Paralogue groups: Vertebrates have uniquely undergone at least 2, and in the case of teleost fish and some other vertebrates 3, genome duplications since the evolution of this subphylum. This has led to formation of multiple copies (at least 4: A, B, C, D, sometimes 8) of the Hox complex. These different copies are generally equivalent to each other and each contains a copy of most of the Hox genes. They are called paralogous Hox complexes. The copies of each particular Hox gene in the different complexes generally have similar or identical functions and are called paralogues, or, collectively, a paralogue group.
Posterior Prevalence: A collinearity property discovered by E.B. Lewis.
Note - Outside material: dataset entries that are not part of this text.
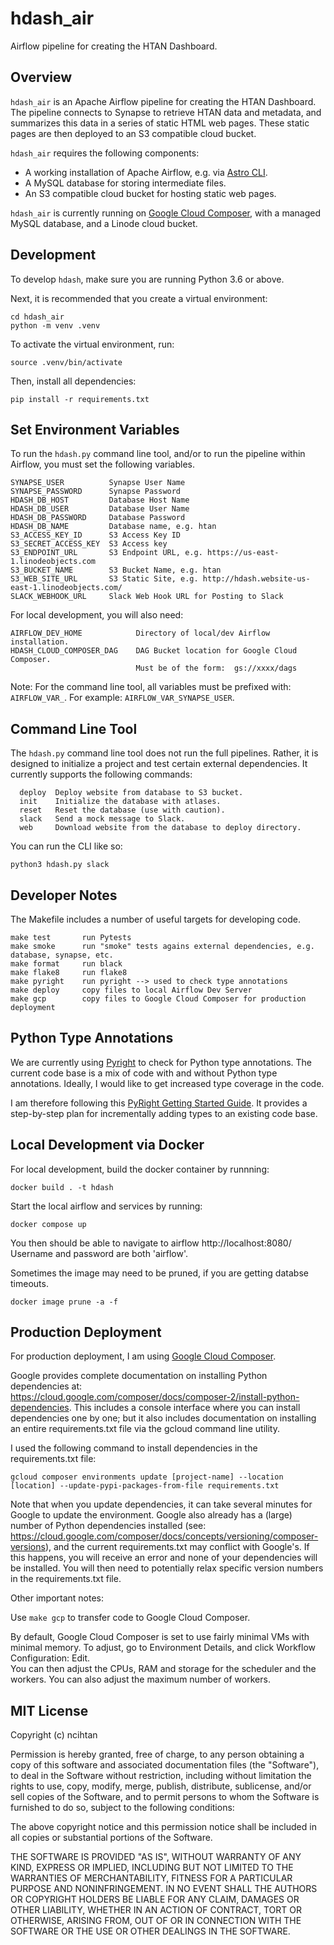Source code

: # hdash_air

Airflow pipeline for creating the HTAN Dashboard.

## Overview

```hdash_air``` is an Apache Airflow pipeline for creating the HTAN Dashboard.  The
pipeline connects to Synapse to retrieve HTAN data and metadata, and summarizes this
data in a series of static HTML web pages.  These static pages are then deployed to
an S3 compatible cloud bucket.

```hdash_air``` requires the following components:

* A working installation of Apache Airflow, e.g. via
[Astro CLI](https://docs.astronomer.io/astro/cli/overview).
* A MySQL database for storing intermediate files.
* An S3 compatible cloud bucket for hosting static web pages.

```hdash_air``` is currently running on [Google Cloud Composer](https://cloud.google.com/composer),
with a managed MySQL database, and a Linode cloud bucket.

## Development

To develop ```hdash```, make sure you are running Python 3.6 or above.

Next, it is recommended that you create a virtual environment:

```
cd hdash_air
python -m venv .venv
```

To activate the virtual environment, run:

```
source .venv/bin/activate
```

Then, install all dependencies:

```
pip install -r requirements.txt
```

## Set Environment Variables

To run the ```hdash.py``` command line tool, and/or to run the pipeline within Airflow,
you must set the following variables.

```
SYNAPSE_USER          Synapse User Name
SYNAPSE_PASSWORD      Synapse Password
HDASH_DB_HOST         Database Host Name 
HDASH_DB_USER         Database User Name
HDASH_DB_PASSWORD     Database Password
HDASH_DB_NAME         Database name, e.g. htan
S3_ACCESS_KEY_ID      S3 Access Key ID
S3_SECRET_ACCESS_KEY  S3 Access key
S3_ENDPOINT_URL       S3 Endpoint URL, e.g. https://us-east-1.linodeobjects.com
S3_BUCKET_NAME        S3 Bucket Name, e.g. htan
S3_WEB_SITE_URL       S3 Static Site, e.g. http://hdash.website-us-east-1.linodeobjects.com/
SLACK_WEBHOOK_URL     Slack Web Hook URL for Posting to Slack
```

For local development, you will also need:
```
AIRFLOW_DEV_HOME            Directory of local/dev Airflow installation.
HDASH_CLOUD_COMPOSER_DAG    DAG Bucket location for Google Cloud Composer.
                            Must be of the form:  gs://xxxx/dags 
```

Note:  For the command line tool, all variables must be prefixed with:  ```AIRFLOW_VAR_```.
For example:  ```AIRFLOW_VAR_SYNAPSE_USER```.

## Command Line Tool

The ```hdash.py``` command line tool does not run the full pipelines.  Rather, it
is designed to initialize a project and test certain external dependencies.
It currently supports the following commands:

```
  deploy  Deploy website from database to S3 bucket.
  init    Initialize the database with atlases.
  reset   Reset the database (use with caution).
  slack   Send a mock message to Slack.
  web     Download website from the database to deploy directory.
```

You can run the CLI like so:

```commandline
python3 hdash.py slack
```

## Developer Notes

The Makefile includes a number of useful targets for developing code.

```
make test       run Pytests
make smoke      run "smoke" tests agains external dependencies, e.g. database, synapse, etc.
make format     run black
make flake8     run flake8
make pyright    run pyright --> used to check type annotations
make deploy     copy files to local Airflow Dev Server
make gcp        copy files to Google Cloud Composer for production deployment
```

## Python Type Annotations

We are currently using [Pyright](https://github.com/microsoft/pyright) to check for Python type
annotations.  The current code base is a mix of code with and without Python type annotations.
Ideally, I would like to get increased type coverage in the code.

I am therefore following this [PyRight Getting Started Guide](https://microsoft.github.io/pyright/#/getting-started?id=_4-strict-typing).  It provides a step-by-step plan for incrementally adding types to an
existing code base.

## Local Development via Docker

For local development, build the docker container by runnning:

```commandline
docker build . -t hdash
```

Start the local airflow and services by running:

```commandline
docker compose up
```

You then should be able to navigate to airflow http://localhost:8080/
Username and password are both 'airflow'.

Sometimes the image may need to be pruned, if you are getting databse timeouts.

```commandline
docker image prune -a -f
```

## Production Deployment

For production deployment, I am using [Google Cloud Composer](https://cloud.google.com/composer).

Google provides complete documentation on installing Python dependencies at:  
https://cloud.google.com/composer/docs/composer-2/install-python-dependencies.
This includes a console interface where you can install dependencies one by one;
but it also includes documentation on installing an entire requirements.txt file via the
gcloud command line utility.

I used the following command to install dependencies in the requirements.txt file:

```
gcloud composer environments update [project-name] --location [location] --update-pypi-packages-from-file requirements.txt
```

Note that when you update dependencies, it can take several minutes for Google to
update the environment.  Google also already has a (large) number of Python dependencies
installed (see:  https://cloud.google.com/composer/docs/concepts/versioning/composer-versions),
and the current requirements.txt may conflict with Google's.  If this happens, you will receive an
error and none of your dependencies will be installed.  You will then need to potentially relax
specific version numbers in the requirements.txt file.

Other important notes:

Use ```make gcp``` to transfer code to Google Cloud Composer.

By default, Google Cloud Composer is set to use fairly minimal VMs with minimal memory.
To adjust, go to Environment Details, and click Workflow Configuration: Edit.  
You can then adjust the CPUs, RAM and storage for the scheduler and the workers.
You can also adjust the maximum number of workers.

## MIT License

Copyright (c) ncihtan

Permission is hereby granted, free of charge, to any person obtaining a copy
of this software and associated documentation files (the "Software"), to deal
in the Software without restriction, including without limitation the rights
to use, copy, modify, merge, publish, distribute, sublicense, and/or sell
copies of the Software, and to permit persons to whom the Software is
furnished to do so, subject to the following conditions:

The above copyright notice and this permission notice shall be included in all
copies or substantial portions of the Software.

THE SOFTWARE IS PROVIDED "AS IS", WITHOUT WARRANTY OF ANY KIND, EXPRESS OR
IMPLIED, INCLUDING BUT NOT LIMITED TO THE WARRANTIES OF MERCHANTABILITY,
FITNESS FOR A PARTICULAR PURPOSE AND NONINFRINGEMENT. IN NO EVENT SHALL THE
AUTHORS OR COPYRIGHT HOLDERS BE LIABLE FOR ANY CLAIM, DAMAGES OR OTHER
LIABILITY, WHETHER IN AN ACTION OF CONTRACT, TORT OR OTHERWISE, ARISING FROM,
OUT OF OR IN CONNECTION WITH THE SOFTWARE OR THE USE OR OTHER DEALINGS IN THE
SOFTWARE.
Posterior Hox genes dominate anterior ones collinearly.
Temporal Collinearity: The time of first expression of Hox genes in development or during a developmental event is collinear.
Time Space Translation: Each successive combination of Hox mRNA's expressed in the vertebrate temporally collinear mesodermal Hox gene expression sequence involutes into the gastrula at a specific time and appears to be copied to generate an identical combination at the correct place in the neurectoderm's spatially collinear Hox pattern. It has been shown that this signalling process is A to P time dependent.
Ur-Hox Gene: The ancestral Hox gene from which all others evolved by tandem duplication and sequential modification or by genome duplications in vertebrates.
Vertical Signalling: The signalling process whereby gastrula mesoderm copies positional information onto neurectoderm during gastrulation.